Książka Konrada Piskały "Trzymaj się z dala, kochanie. Opowieść o miłości w Afryce Wschodniej"
Na kontynencie „kilkudziesięciu milionerów i kilkuset milionów żebraków” ze szczelin spalonej słońcem ziemi wyziera miłość.
Czy w środowisku, gdzie dostęp do wody i jedzenia jest niepewny, gdzie trwają krwawe rządy, można wieść szczęśliwe życie, kochać i być kochanym?
Konrad Piskała przemierza wschodnią Afrykę – Erytreę, Etiopię, Kenię, Ugandę i Tanzanię – i zadaje poznanym ludziom to jedno pytanie. Z opowieści o próbach wyrwania się z piekła postkolonialnej biedy, z historii ofiar handlu ludźmi wyłania się surowy obraz współczesnej Afryki. Pojawiają się jednak także czułość i nadzieja: w dramatycznych próbach powrotu do domu i bliskich, legendach o owocach drzew, które opiekują się duszami ludzi tracących rozum, czy historiach osób i organizacji niosących pomoc.

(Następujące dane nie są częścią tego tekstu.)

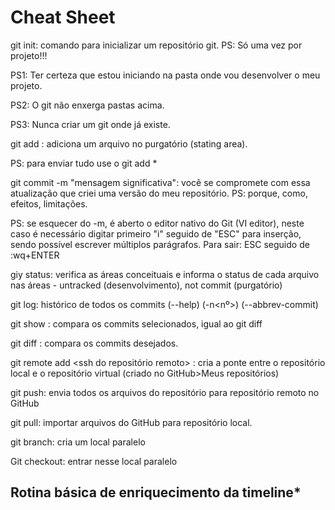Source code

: # Cheat Sheet

git init: comando para inicializar um repositório git. PS: Só uma vez por projeto!!!

PS1: Ter certeza que estou iniciando na pasta onde vou desenvolver o meu projeto.

PS2: O git não enxerga pastas acima.

PS3: Nunca criar um git onde já existe.

git add <name file>: adiciona um arquivo no purgatório (stating area).

PS: para enviar tudo use o git add *

git commit -m "mensagem significativa": você se compromete com essa atualização que criei uma versão do meu repositório. PS: porque, como, efeitos, limitações.

PS: se esquecer do -m, é aberto o editor nativo do Git (VI editor), neste caso é necessário digitar primeiro "i" seguido de "ESC" para inserção, sendo possível escrever múltiplos parágrafos. Para sair: ESC seguido de :wq+ENTER

giy status: verifica as áreas conceituais e informa o status de cada arquivo nas áreas - untracked (desenvolvimento), not commit (purgatório)

git log: histórico de todos os commits (--help) (-n<nº>) (--abbrev-commit)

git show <commit ID1> <commit ID2>: compara os commits selecionados, igual ao git diff

git diff <commit ID1> <commit ID2>: compara os commits desejados.

git remote add <pasta local> <ssh do repositório remoto> : cria a ponte entre o repositório local e o repositório virtual (criado no GitHub>Meus repositórios)

git push: envia todos os arquivos do repositório para repositório remoto no GitHub 

git pull: importar arquivos do GitHub para repositório local.

git branch: cria um local paralelo 

Git checkout: entrar nesse local paralelo

## **Rotina básica de enriquecimento da timeline***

W świecie tak różnym od naszego jedno uczucie okazuje się być takie samo: miłość.
„– Czym dla El Molo jest miłość?
– Miłość? – powtarza i zastanawia się. Może nie rozumie, a może się dziwi, że pytam go o tak błahe rzeczy. – Miłość to dzieci i wtedy, gdy opiekujesz się swoją kobietą, kiedy jest w ciąży albo kiedy jest chora – wylicza. [...] Miłość jest wtedy, kiedy dbacie o siebie nawzajem. Zobacz, ja już nie łowię ryb. Jestem schorowany, a ona jest obok mnie”.